Effect of low-dose tamoxifen after surgical excision of ductal intraepithelial neoplasia: results of a large retrospective monoinstitutional cohort study.

机构信息

Divisions of Cancer Prevention and Genetics.
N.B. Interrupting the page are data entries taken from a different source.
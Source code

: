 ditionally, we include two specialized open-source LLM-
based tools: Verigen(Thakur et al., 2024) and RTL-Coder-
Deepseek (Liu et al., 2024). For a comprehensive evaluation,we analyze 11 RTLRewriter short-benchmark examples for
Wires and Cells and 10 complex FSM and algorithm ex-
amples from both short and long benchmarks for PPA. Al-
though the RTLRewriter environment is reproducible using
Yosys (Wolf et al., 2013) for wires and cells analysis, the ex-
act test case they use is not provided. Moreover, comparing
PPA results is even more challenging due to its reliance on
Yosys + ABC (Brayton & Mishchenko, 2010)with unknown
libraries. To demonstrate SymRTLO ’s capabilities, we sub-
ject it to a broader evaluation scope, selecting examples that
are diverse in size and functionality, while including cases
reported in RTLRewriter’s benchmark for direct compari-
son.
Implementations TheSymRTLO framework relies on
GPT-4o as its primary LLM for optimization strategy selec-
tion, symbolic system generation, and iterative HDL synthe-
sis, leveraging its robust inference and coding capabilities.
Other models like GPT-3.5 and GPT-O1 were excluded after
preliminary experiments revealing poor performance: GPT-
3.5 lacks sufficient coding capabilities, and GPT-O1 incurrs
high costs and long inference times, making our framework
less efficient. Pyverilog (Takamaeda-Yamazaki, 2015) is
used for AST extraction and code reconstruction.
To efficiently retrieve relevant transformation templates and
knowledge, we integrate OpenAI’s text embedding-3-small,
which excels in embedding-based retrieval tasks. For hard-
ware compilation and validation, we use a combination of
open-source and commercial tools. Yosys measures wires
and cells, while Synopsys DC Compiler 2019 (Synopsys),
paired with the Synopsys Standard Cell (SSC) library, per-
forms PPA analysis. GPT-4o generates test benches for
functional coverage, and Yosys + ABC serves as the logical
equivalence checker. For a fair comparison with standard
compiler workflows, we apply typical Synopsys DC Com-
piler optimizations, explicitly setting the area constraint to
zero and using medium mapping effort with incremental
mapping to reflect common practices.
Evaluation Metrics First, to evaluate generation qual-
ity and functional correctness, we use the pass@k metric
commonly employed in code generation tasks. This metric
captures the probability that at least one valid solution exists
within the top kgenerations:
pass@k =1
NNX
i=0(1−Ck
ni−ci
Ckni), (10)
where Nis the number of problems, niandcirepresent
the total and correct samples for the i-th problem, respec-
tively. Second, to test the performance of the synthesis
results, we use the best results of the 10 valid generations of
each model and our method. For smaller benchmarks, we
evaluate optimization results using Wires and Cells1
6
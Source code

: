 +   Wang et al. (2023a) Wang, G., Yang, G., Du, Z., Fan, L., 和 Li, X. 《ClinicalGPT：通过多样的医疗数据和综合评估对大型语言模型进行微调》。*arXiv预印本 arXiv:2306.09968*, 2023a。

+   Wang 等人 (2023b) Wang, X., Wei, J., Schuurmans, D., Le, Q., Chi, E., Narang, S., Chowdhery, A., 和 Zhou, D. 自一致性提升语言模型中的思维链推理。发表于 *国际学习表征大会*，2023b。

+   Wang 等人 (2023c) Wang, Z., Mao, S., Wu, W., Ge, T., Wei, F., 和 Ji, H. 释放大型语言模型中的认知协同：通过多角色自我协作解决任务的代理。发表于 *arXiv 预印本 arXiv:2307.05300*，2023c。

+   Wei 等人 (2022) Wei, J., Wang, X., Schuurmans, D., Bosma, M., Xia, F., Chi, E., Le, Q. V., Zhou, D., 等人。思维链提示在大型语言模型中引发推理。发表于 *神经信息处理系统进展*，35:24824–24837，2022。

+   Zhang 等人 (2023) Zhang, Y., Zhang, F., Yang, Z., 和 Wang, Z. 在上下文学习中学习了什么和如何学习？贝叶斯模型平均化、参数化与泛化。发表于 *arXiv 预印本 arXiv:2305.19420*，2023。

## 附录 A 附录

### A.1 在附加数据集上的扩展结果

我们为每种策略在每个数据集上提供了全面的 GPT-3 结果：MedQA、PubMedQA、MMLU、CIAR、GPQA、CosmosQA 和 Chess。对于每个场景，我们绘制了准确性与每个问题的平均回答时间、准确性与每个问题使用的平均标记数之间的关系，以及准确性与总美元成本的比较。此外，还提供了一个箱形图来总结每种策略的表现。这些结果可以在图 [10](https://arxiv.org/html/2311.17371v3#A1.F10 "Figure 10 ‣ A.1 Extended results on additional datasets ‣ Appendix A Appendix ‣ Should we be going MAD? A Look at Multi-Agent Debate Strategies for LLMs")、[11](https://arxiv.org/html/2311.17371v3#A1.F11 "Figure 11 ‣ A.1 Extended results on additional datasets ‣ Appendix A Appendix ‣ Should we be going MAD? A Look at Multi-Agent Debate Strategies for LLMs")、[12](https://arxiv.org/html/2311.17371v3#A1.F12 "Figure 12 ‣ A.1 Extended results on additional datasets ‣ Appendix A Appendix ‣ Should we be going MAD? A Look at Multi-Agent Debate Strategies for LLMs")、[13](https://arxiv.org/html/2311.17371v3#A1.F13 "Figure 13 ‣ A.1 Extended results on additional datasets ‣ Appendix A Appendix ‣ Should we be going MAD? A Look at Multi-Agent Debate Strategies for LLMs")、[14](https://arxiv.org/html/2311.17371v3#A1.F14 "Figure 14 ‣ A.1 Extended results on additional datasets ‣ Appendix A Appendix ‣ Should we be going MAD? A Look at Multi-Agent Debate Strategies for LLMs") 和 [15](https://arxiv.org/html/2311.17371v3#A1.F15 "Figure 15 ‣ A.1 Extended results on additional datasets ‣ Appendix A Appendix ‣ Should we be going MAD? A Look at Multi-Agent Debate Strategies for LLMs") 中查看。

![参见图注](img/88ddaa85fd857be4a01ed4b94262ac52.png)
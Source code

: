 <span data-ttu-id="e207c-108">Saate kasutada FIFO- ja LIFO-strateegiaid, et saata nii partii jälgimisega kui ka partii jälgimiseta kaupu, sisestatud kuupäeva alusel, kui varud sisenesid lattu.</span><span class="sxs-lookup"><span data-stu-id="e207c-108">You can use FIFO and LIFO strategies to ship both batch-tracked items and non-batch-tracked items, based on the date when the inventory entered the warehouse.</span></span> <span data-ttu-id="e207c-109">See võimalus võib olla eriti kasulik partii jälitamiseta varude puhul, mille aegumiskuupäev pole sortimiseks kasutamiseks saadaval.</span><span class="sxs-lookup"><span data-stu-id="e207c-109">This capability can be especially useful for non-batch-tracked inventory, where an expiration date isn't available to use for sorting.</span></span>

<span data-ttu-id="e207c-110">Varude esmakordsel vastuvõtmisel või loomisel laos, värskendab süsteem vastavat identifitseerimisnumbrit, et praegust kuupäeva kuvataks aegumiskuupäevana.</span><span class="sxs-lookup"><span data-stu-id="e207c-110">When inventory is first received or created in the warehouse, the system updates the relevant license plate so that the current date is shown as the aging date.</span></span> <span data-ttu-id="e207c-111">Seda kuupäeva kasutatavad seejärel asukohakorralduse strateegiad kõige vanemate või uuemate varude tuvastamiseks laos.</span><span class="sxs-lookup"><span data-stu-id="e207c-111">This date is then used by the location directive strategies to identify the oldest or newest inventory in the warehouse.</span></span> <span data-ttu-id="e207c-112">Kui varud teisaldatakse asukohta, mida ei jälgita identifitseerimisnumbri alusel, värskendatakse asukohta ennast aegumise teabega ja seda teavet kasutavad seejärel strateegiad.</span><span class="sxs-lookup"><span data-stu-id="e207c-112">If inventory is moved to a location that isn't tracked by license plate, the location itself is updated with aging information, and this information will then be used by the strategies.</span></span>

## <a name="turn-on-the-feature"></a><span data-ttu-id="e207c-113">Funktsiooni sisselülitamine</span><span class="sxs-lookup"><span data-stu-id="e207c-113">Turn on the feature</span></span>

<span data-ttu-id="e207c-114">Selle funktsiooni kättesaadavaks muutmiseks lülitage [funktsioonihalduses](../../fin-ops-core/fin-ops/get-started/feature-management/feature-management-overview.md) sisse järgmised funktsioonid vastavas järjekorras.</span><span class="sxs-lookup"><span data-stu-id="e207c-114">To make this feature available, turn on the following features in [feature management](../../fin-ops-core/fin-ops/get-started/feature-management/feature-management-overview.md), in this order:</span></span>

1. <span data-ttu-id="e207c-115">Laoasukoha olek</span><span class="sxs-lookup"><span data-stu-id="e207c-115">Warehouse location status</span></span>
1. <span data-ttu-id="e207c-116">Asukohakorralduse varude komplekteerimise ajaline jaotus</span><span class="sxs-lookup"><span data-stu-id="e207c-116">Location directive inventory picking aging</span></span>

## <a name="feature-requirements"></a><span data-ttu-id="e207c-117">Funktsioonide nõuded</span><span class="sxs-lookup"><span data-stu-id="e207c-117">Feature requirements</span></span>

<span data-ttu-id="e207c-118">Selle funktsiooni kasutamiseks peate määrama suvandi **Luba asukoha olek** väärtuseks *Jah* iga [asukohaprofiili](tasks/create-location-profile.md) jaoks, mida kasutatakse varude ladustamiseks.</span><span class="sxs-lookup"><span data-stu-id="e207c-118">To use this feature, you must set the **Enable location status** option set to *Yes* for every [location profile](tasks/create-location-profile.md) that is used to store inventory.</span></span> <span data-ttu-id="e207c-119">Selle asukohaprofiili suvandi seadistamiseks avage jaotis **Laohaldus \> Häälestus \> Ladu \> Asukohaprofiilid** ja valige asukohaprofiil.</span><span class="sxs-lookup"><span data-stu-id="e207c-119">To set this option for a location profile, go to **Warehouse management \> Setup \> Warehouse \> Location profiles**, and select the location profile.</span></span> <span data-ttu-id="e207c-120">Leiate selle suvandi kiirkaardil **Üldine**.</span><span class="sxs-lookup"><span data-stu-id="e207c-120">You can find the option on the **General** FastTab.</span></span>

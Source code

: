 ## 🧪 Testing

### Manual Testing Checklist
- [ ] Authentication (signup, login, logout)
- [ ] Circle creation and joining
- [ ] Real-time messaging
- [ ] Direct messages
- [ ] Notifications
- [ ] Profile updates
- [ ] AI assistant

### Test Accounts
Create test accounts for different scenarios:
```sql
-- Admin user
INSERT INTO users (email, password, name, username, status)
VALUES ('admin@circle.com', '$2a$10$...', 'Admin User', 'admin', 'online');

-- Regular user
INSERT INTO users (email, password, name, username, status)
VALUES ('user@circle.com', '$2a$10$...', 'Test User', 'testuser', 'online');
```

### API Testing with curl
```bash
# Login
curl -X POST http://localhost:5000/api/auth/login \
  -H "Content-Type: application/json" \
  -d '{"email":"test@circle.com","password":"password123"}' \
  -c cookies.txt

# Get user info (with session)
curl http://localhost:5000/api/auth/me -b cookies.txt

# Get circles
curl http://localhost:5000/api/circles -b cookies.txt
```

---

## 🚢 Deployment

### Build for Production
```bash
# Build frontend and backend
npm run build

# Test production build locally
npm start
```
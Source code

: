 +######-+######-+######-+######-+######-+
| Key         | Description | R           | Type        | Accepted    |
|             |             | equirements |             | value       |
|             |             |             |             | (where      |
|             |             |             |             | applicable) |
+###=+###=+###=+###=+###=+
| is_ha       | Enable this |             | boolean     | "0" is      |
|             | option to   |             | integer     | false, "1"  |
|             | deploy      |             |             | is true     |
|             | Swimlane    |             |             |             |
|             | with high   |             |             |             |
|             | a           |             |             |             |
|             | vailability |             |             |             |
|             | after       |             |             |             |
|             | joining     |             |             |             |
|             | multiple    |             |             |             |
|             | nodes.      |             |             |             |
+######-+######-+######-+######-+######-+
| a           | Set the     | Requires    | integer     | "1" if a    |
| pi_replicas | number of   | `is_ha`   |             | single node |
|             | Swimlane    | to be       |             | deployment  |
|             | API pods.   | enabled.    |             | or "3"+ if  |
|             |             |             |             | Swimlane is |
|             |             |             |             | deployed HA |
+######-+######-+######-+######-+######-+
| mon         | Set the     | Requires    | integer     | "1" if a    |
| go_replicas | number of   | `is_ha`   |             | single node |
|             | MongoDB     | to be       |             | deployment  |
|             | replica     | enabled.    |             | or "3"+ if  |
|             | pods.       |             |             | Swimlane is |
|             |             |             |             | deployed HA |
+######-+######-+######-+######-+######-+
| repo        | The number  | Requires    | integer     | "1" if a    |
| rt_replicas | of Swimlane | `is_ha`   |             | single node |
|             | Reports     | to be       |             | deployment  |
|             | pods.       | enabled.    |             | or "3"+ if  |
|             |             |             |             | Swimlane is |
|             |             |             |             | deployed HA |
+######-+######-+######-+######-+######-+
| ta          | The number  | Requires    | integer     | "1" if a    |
Epidemiology and Biostatistics.

出版信息

Ann Oncol. 2013 Jul;24(7):1859-1866. doi: 10.1093/annonc/mdt113. Epub 2013 Mar 26.

DOI:10.1093/annonc/mdt113
PMID:23532115
Abstract

BACKGROUND

Postsurgical treatment of ductal intraepithelial neoplasia (DIN) with standard doses of tamoxifen has not reached a consensus yet. Given positive results of low-dose tamoxifen on breast cancer biomarkers modulation, we analyzed a large cohort of DIN patients treated with low-dose tamoxifen or no treatment as per institutional guidelines.

PATIENTS AND METHODS

All consecutive women operated on at the European Institute of Oncology for estrogen receptor (ER)-positive DIN (474 treated with low-dose tamoxifen and 509 untreated patients) were followed up for a median of 7 years.

RESULTS

Compared with untreated patients, a significant 30% reduction in breast cancer risk was observed on low-dose tamoxifen with an adjusted hazard ratio (HR) = 0.70 [95% confidence interval (CI) 0.51-0.94], with a greater benefit in postmenopausal (HR = 0.57; 95% CI 0.34-0.94) than in premenopausal women (HR = 0.79; 95% CI 0.54-1.17). Treated patients with ER and progesterone receptor (PgR) >50% DIN had a lower incidence of breast events than untreated ones (HR = 0.61; 95% CI 0.40-0.94), whereas no protective effect has been observed in patients with ER or PgR <50% DIN. Drug discontinuation resulted in a doubled risk of recurrence in premenopausal women only (HR = 1.95; 95% CI 0.98-3.89). No excess of endometrial cancer occurred.

CONCLUSIONS

Low-dose tamoxifen is a promising and safe strategy for highly endocrine responsive DIN. Treatment adherence is crucial in premenopausal women. A definitive trial is ongoing.

摘要

背景

对于乳腺导管上皮内肿瘤(DIN)的术后治疗,标准剂量的他莫昔芬尚未达成共识。鉴于低剂量他莫昔芬对乳腺癌生物标志物调节的积极作用,我们分析了一组根据机构指南接受低剂量他莫昔芬或未治疗的 DIN 患者。

患者和方法

所有在欧洲肿瘤研究所接受雌激素受体(ER)阳性 DIN 手术的连续女性(474 例接受低剂量他莫昔芬治疗,509 例未治疗患者)均进行了中位数为 7 年的随访。

结果

与未治疗患者相比,低剂量他莫昔芬治疗的乳腺癌风险降低了 30%,调整后的风险比(HR)为 0.70 [95%置信区间(CI)为 0.51-0.94],绝经后患者的获益更大(HR = 0.57;95%CI 0.34-0.94),而绝经前患者的获益较小(HR = 0.79;95%CI 0.54-1.17)。ER 和孕激素受体(PgR)>50%的 DIN 患者中,接受治疗的患者发生乳房事件的发生率低于未治疗的患者(HR = 0.61;95%CI 0.40-0.94),而 ER 或 PgR <50%的 DIN 患者则未观察到保护作用。仅在绝经前妇女中,药物停药导致复发风险增加一倍(HR = 1.95;95%CI 0.98-3.89)。未发生子宫内膜癌过多。

结论

低剂量他莫昔芬是一种有前途且安全的高度内分泌反应性 DIN 治疗策略。治疗依从性在绝经前妇女中至关重要。一项正在进行的研究正在进行中。